On Vulnerability

Posted on Posted in Nomad Life

I’m sitting on a beach, drawing a circle around me as to protect me, but with each wave part of my circle disappears so I draw the missing part again. Each wave also buries me deeper into the sand and somehow I feel steadier.

There have been many times when I would build a wall around me as to protect myself from being hurt, being sad, being vulnerable. So there have been countless times when my wall shattered down and I was exposed to the fierceness of the pain that I had felt because the wall was no longer around me, leaving me exposed and vulnerable to whatever comes.

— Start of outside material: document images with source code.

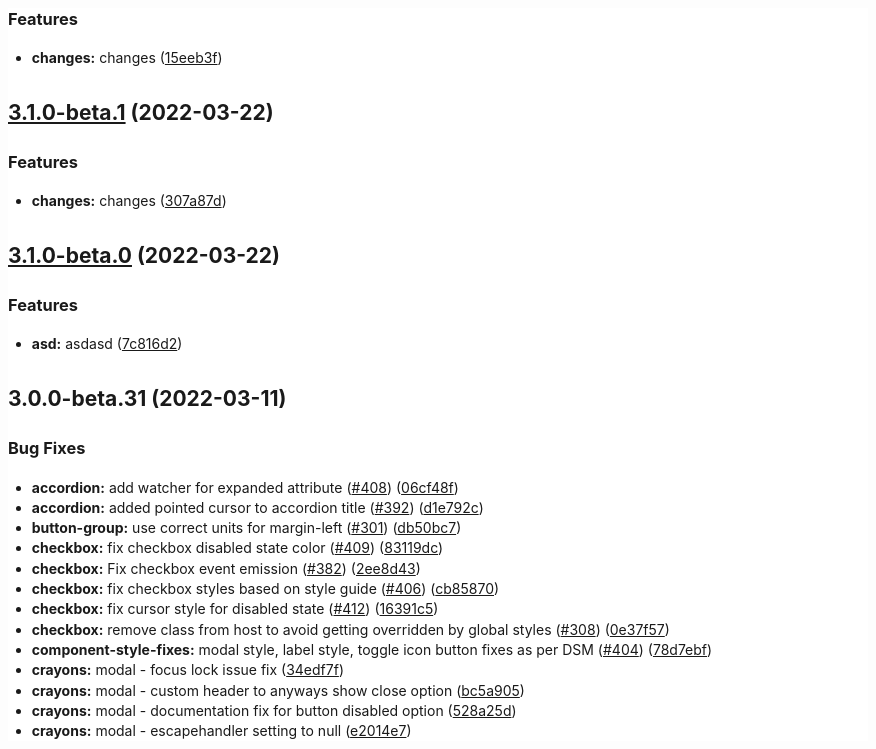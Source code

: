 ### Features

- **changes:** changes ([15eeb3f](https://github.com/arvindanta/cr-test/commit/15eeb3f295a64773fe71e9dc2e903d8a7f2a838a))

## [3.1.0-beta.1](https://github.com/arvindanta/cr-test/compare/cr-core@3.1.0-beta.0...cr-core@3.1.0-beta.1) (2022-03-22)

### Features

- **changes:** changes ([307a87d](https://github.com/arvindanta/cr-test/commit/307a87d1461e5ed1ebf45296167268a863bee159))

## [3.1.0-beta.0](https://github.com/arvindanta/cr-test/compare/cr-core@3.0.1...cr-core@3.1.0-beta.0) (2022-03-22)

### Features

- **asd:** asdasd ([7c816d2](https://github.com/arvindanta/cr-test/commit/7c816d224d01c8b229334ae6db323580b9ba997e))

## 3.0.0-beta.31 (2022-03-11)

### Bug Fixes

- **accordion:** add watcher for expanded attribute ([#408](https://github.com/arvindanta/cr-test/issues/408)) ([06cf48f](https://github.com/arvindanta/cr-test/commit/06cf48f6e94d417808c84065004454d02a419267))
- **accordion:** added pointed cursor to accordion title ([#392](https://github.com/arvindanta/cr-test/issues/392)) ([d1e792c](https://github.com/arvindanta/cr-test/commit/d1e792caaf6f44d4ec4247e312c955f37a73a701))
- **button-group:** use correct units for margin-left ([#301](https://github.com/arvindanta/cr-test/issues/301)) ([db50bc7](https://github.com/arvindanta/cr-test/commit/db50bc7296eac56ee6ec3a6ff065da2978c1b58e))
- **checkbox:** fix checkbox disabled state color ([#409](https://github.com/arvindanta/cr-test/issues/409)) ([83119dc](https://github.com/arvindanta/cr-test/commit/83119dcacba9035146ee6f83147876f653a0e674))
- **checkbox:** Fix checkbox event emission ([#382](https://github.com/arvindanta/cr-test/issues/382)) ([2ee8d43](https://github.com/arvindanta/cr-test/commit/2ee8d43b1516971d0141a70e8b966c60b5bb0ad8))
- **checkbox:** fix checkbox styles based on style guide ([#406](https://github.com/arvindanta/cr-test/issues/406)) ([cb85870](https://github.com/arvindanta/cr-test/commit/cb85870befc8d0f24ba94d8a1a4bcb1a5cb4984b))
- **checkbox:** fix cursor style for disabled state ([#412](https://github.com/arvindanta/cr-test/issues/412)) ([16391c5](https://github.com/arvindanta/cr-test/commit/16391c57f1a92d1a8d97d569ef92fbb74ed076eb))
- **checkbox:** remove class from host to avoid getting overridden by global styles ([#308](https://github.com/arvindanta/cr-test/issues/308)) ([0e37f57](https://github.com/arvindanta/cr-test/commit/0e37f576676727db5027742262d313d2b6e7c373))
- **component-style-fixes:** modal style, label style, toggle icon button fixes as per DSM ([#404](https://github.com/arvindanta/cr-test/issues/404)) ([78d7ebf](https://github.com/arvindanta/cr-test/commit/78d7ebf21b17f4b75a21ddfb9729e0554a5c863c))
- **crayons:** modal -  focus lock issue fix ([34edf7f](https://github.com/arvindanta/cr-test/commit/34edf7fd98999c642c7972085fe187084546d46c))
- **crayons:** modal - custom header to anyways show close option ([bc5a905](https://github.com/arvindanta/cr-test/commit/bc5a905cab24cb87b740da249721ea3c8e2ef2e0))
- **crayons:** modal - documentation fix for button disabled option ([528a25d](https://github.com/arvindanta/cr-test/commit/528a25d4400045fe8fcabe59e10fb8103639f36c))
- **crayons:** modal - escapehandler setting to null ([e2014e7](https://github.com/arvindanta/cr-test/commit/e2014e74ee58c17dd6a340277aa41040d293c98c))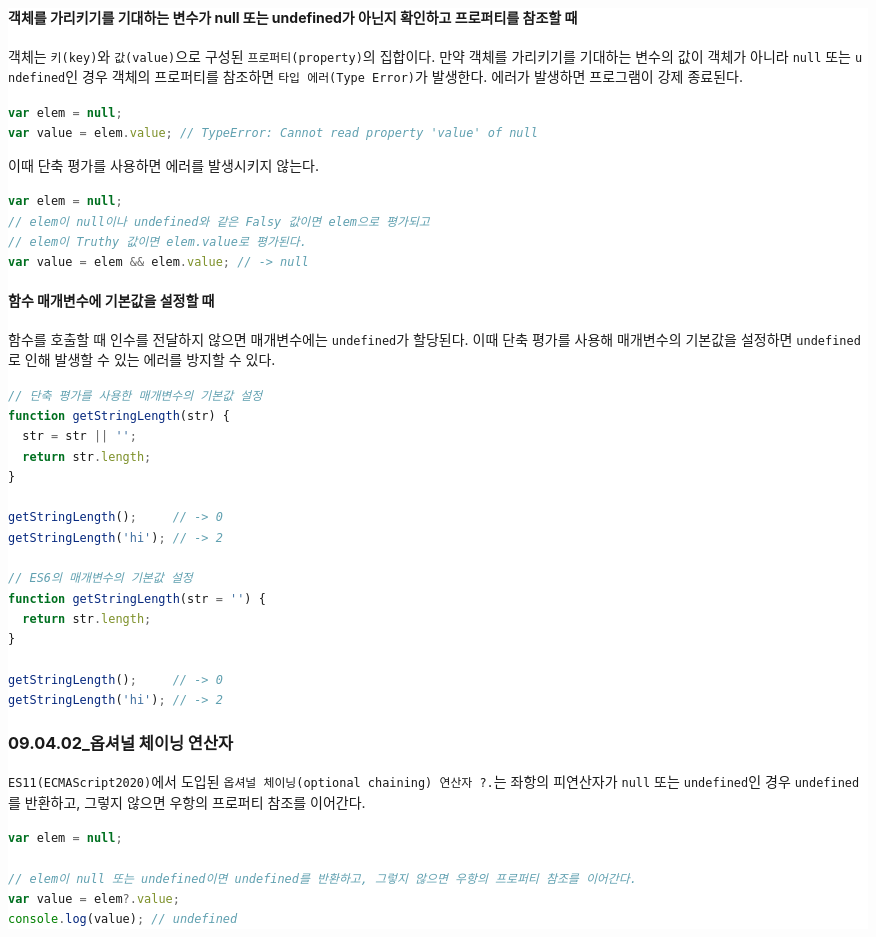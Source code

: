 #### 객체를 가리키기를 기대하는 변수가 null 또는 undefined가 아닌지 확인하고 프로퍼티를 참조할 때

객체는 `키(key)`와 `값(value)`으로 구성된 `프로퍼티(property)`의 집합이다. 만약 객체를 가리키기를 기대하는 변수의 값이 객체가 아니라 `null` 또는 `undefined`인 경우 객체의 프로퍼티를 참조하면 `타입 에러(Type Error)`가 발생한다. 에러가 발생하면 프로그램이 강제 종료된다.

```javascript
var elem = null;
var value = elem.value; // TypeError: Cannot read property 'value' of null
```

이때 단축 평가를 사용하면 에러를 발생시키지 않는다.

```javascript
var elem = null;
// elem이 null이나 undefined와 같은 Falsy 값이면 elem으로 평가되고
// elem이 Truthy 값이면 elem.value로 평가된다.
var value = elem && elem.value; // -> null
```

#### 함수 매개변수에 기본값을 설정할 때
함수를 호출할 때 인수를 전달하지 않으면 매개변수에는 `undefined`가 할당된다. 이때 단축 평가를 사용해 매개변수의 기본값을 설정하면 `undefined`로 인해 발생할 수 있는 에러를 방지할 수 있다.

```javascript
// 단축 평가를 사용한 매개변수의 기본값 설정
function getStringLength(str) {
  str = str || '';
  return str.length;
}

getStringLength();     // -> 0
getStringLength('hi'); // -> 2

// ES6의 매개변수의 기본값 설정
function getStringLength(str = '') {
  return str.length;
}

getStringLength();     // -> 0
getStringLength('hi'); // -> 2
```

### 09.04.02_옵셔널 체이닝 연산자
`ES11(ECMAScript2020)`에서 도입된 `옵셔널 체이닝(optional chaining) 연산자 ?.`는 좌항의 피연산자가 `null` 또는 `undefined`인 경우 `undefined`를 반환하고, 그렇지 않으면 우항의 프로퍼티 참조를 이어간다.

```javascript
var elem = null;

// elem이 null 또는 undefined이면 undefined를 반환하고, 그렇지 않으면 우항의 프로퍼티 참조를 이어간다.
var value = elem?.value;
console.log(value); // undefined
```
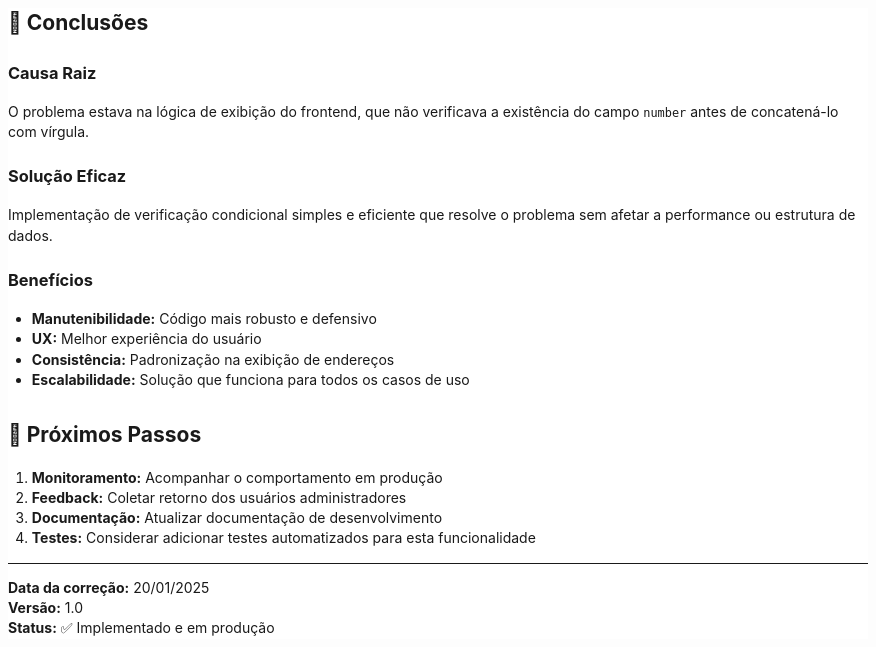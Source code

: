 ## 📝 Conclusões

### Causa Raiz
O problema estava na lógica de exibição do frontend, que não verificava a existência do campo `number` antes de concatená-lo com vírgula.

### Solução Eficaz
Implementação de verificação condicional simples e eficiente que resolve o problema sem afetar a performance ou estrutura de dados.

### Benefícios
- **Manutenibilidade:** Código mais robusto e defensivo
- **UX:** Melhor experiência do usuário
- **Consistência:** Padronização na exibição de endereços
- **Escalabilidade:** Solução que funciona para todos os casos de uso

## 🎯 Próximos Passos

1. **Monitoramento:** Acompanhar o comportamento em produção
2. **Feedback:** Coletar retorno dos usuários administradores
3. **Documentação:** Atualizar documentação de desenvolvimento
4. **Testes:** Considerar adicionar testes automatizados para esta funcionalidade

---

**Data da correção:** 20/01/2025  
**Versão:** 1.0  
**Status:** ✅ Implementado e em produção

In one of the hardest time of my life so far, I forced myself to go beyond my safe walls, to be exposed to the unknown. Surviving that and even being grateful for these situations made me the person I am in this moment. When I cried in front of strangers just because I had taken a wrong bus and ended up in a city 3 hours from the place I’d originally intended to go, feeling shameful was not what concerned me – it was the hopelessness that overwhelmed me. And even in this state of mind, I found people who kindly helped me to get on the right bus, back to where I needed to go.

This is a parallel of my life – no matter how difficult the situation seems in the moment, I’ve always found people around me who helped me get back on track and encouraged me in finding my own strength.

Instead focusing of building the wall, or drawing a circle around me I want to focus on the becoming steadier with each wave that undermines me. It’s useless to build the same protection over and over again. Rather, by focusing on becoming strong and steady in a place where I am, I can be better prepared for the waves and hardships that come. Because in the end, they come and take just some material stuff around me, destroy my surroundings, but if I am firmly anchored within myself I will be ready to face any wave and its consequences.

Being vulnerable is a trait that helps connecting people because they can relate. I’ve read somewhere that ‘To lay yourself open takes courage, but when there is nothing left to keep hidden, nothing to fear it can be one of the most liberating things you can do for yourself.’

Being vulnerable means being strong not weak.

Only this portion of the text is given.